Modalità di pagamento:

  1. presso URP della Regione Toscana a Firenze in via di Novoli 26, 50127
  2. mediante versamento su conto corrente postale nr.001020546709 intestato a Regione Toscana - Introiti da accesso agli atti amministrativi
    -con bollettino postale
    -oppure  bonifico cod. IBAN IT63 O076 0102 8000 0102 0546 709


Modalità di trasmissione richieste di accesso

La richiesta di accesso, utilizzando preferibilmente gli appositi moduli,  può essere inviata tramite una delle seguenti modalità telematiche, previste dal D.lgs 82/2005 – Codice dell'amministrazione digitale:

  • il sistema web Apaci (Amministrazione pubblica aperta a cittadini e imprese)- collegandosi a http://www.regione.toscana.it/apaci e selezionando come amministrazione destinataria "Regione Toscana Giunta"
  • tramite PEC - Posta elettronica certificata – all'indirizzo istituzionale di Regione Toscana regionetoscana@postacert.toscana.it.
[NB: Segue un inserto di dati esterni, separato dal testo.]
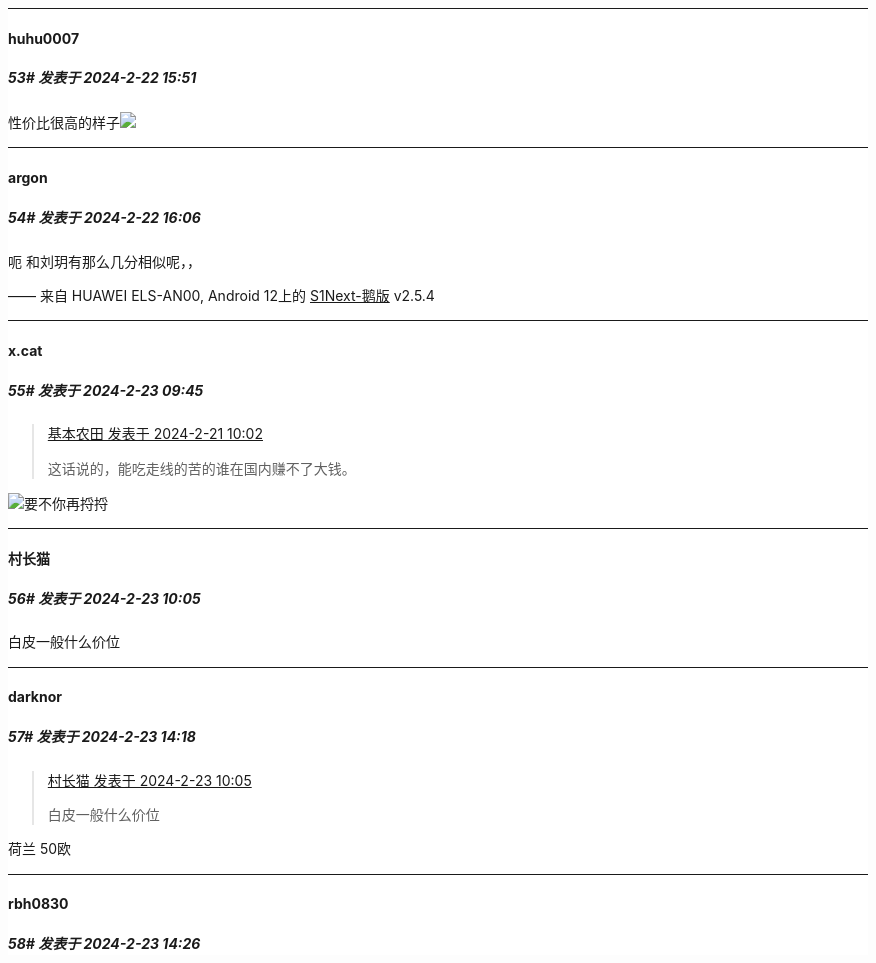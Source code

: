 
*****

####  huhu0007  
##### 53#       发表于 2024-2-22 15:51

性价比很高的样子<img src="https://static.saraba1st.com/image/smiley/face2017/067.png" referrerpolicy="no-referrer">


*****

####  argon  
##### 54#       发表于 2024-2-22 16:06

呃 和刘玥有那么几分相似呢，，

—— 来自 HUAWEI ELS-AN00, Android 12上的 [S1Next-鹅版](https://github.com/ykrank/S1-Next/releases) v2.5.4


*****

####  x.cat  
##### 55#       发表于 2024-2-23 09:45

<blockquote><a href="httphttps://bbs.saraba1st.com/2b/forum.php?mod=redirect&amp;goto=findpost&amp;pid=64017084&amp;ptid=2172566" target="_blank">基本农田 发表于 2024-2-21 10:02</a>

这话说的，能吃走线的苦的谁在国内赚不了大钱。</blockquote>
<img src="https://static.saraba1st.com/image/smiley/face2017/003.png" referrerpolicy="no-referrer">要不你再捋捋


*****

####  村长猫  
##### 56#       发表于 2024-2-23 10:05

白皮一般什么价位


*****

####  darknor  
##### 57#       发表于 2024-2-23 14:18

<blockquote><a href="httphttps://bbs.saraba1st.com/2b/forum.php?mod=redirect&amp;goto=findpost&amp;pid=64040330&amp;ptid=2172566" target="_blank">村长猫 发表于 2024-2-23 10:05</a>

白皮一般什么价位</blockquote>
荷兰 50欧


*****

####  rbh0830  
##### 58#       发表于 2024-2-23 14:26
La richiesta deve arrivare da un indirizzo di posta elettronica certificata


La richiesta può essere anche presentata di persona o tramite posta elettronica normale o per posta ordinaria ad uno dei seguenti uffici:

  • Ufficio Relazioni con il Pubblico (URP) della Giunta regionale situato a Firenze in via di Novoli 26, 50127 Palazzo A, piano terra - telefono Numero Verde 800860070, e-mail urp@regione.toscana.it
  • agli uffici regionali competenti alla formazione ed alla tenuta del documento richiesto.

Nel campo Oggetto della comunicazione deve essere specificato la tipologia di accesso richiesto.

In caso di invio per posta ordinaria e per e-mail, la richiesta deve essere accompagnata da un documento d'identità del richiedente.

La richiesta di accesso civico semplice deve essere indirizzata alla responsabile della trasparenza Antonella Barlacchi con le modalità sopra descritte o per e-mail a: RPCT@regione.toscana.it  o per posta ordinaria a Responsabile della trasparenza - Settore Prevenzione della corruzione, trasparenza, privacy. Sistema documentale e della comunicazione interna - Direzione Organizzazione e sistemi informativi - Regione Toscana - Via di Novoli 26, 50127 Firenze.